Clinical trial testing high-tech approach to battling Alzheimer’s

HARTFORD, Conn. (WTNH) – A prototype shared by Connecticut inventor Eric Knight back in 2015, basically sending radio waves to the brain to break up the underlying causes of Alzheimer’s, was still too basic for patients.

The latest development on the novel headgear.

Knight with Remarkable Technologies explains, “Human patients are getting full brain electro-magnetic treatment.”

Related: Bill Gates gives $50 million to combat Alzheimer’s

A sophisticated, refined, functioning headgear, is ready for a phase one clinical trial.

“This is a step changer,” says Knight, “No one else in the world is doing what we’re doing right now in using an external system, in using radio waves to do what we are trying to do here.”

He has teamed up with Dr. Gary Arendash – who heads up NeuroEM Therapeutics.

Dr. Arendash says, “Imbedded in this cap are 8 antennaes- each of which projects into the brain, electro magnetic waves.”

Each had worked independent of each other with both applying Dr. Arendash’s well documented research in the laboratory.

Knight says, “These were mice bred to have Alzheimer’s Disease and they were essentially treated and cured from that disease in the laboratories.”

“This is a new technology, in bio-engineering that’s different from a drug and does things that drugs can’t do as far as getting into the brain, into brain cells and affecting the actual disease process as we know it,” says Dr. Arendash.

The next step is how this device will impact people with Alzheimer’s.

This one is based totally on Dr.

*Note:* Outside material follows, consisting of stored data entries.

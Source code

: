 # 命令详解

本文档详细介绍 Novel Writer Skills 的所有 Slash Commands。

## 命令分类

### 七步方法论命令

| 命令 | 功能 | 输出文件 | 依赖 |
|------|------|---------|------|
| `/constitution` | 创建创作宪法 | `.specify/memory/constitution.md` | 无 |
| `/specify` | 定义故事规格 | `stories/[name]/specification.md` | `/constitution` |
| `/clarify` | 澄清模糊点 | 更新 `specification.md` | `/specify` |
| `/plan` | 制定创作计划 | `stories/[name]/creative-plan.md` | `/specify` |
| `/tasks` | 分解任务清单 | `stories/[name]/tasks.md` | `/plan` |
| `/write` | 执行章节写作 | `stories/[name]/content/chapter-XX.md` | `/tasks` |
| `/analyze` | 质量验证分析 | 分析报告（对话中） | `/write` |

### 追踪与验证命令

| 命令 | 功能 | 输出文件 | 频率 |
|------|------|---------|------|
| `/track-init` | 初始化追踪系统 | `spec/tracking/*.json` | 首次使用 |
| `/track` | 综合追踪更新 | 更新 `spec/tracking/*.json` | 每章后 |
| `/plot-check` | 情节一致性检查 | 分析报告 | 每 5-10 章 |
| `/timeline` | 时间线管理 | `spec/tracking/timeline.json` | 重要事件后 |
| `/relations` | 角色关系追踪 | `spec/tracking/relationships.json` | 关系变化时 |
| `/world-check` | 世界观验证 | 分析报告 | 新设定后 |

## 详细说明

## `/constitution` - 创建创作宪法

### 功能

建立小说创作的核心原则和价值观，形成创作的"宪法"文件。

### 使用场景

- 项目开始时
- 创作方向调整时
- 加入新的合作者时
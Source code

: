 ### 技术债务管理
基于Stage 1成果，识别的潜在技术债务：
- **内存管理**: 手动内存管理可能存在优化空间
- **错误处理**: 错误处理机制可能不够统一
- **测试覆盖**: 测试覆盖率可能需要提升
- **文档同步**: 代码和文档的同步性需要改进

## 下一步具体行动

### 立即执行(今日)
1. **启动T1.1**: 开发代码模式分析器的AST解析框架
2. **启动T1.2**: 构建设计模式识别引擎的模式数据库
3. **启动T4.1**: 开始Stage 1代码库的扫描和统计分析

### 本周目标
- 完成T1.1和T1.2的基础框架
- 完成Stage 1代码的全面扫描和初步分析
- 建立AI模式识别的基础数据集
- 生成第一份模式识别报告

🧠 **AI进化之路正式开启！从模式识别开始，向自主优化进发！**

Arendash’s work, “It’s true that just because something works in mice, that doesn’t mean it’s going to work in humans but there are also some human studies that have been done with electro-magnetic waves that suggest it’s going to be effective in humans.”

In Phase 2, modifications will be made, based on Eric Knight’s discovery, “To have an opportunity to make a social impact on a disease that affects tens of millions of people would be full filling beyond anything I can describe.”

The Byrd Alzheimer’s Institute with the University of South Florida is where the clinical trial is being conducted.

For 60 days, 12 people with mild to moderate Alzheimer’s will undergo the one hour treatment twice a day.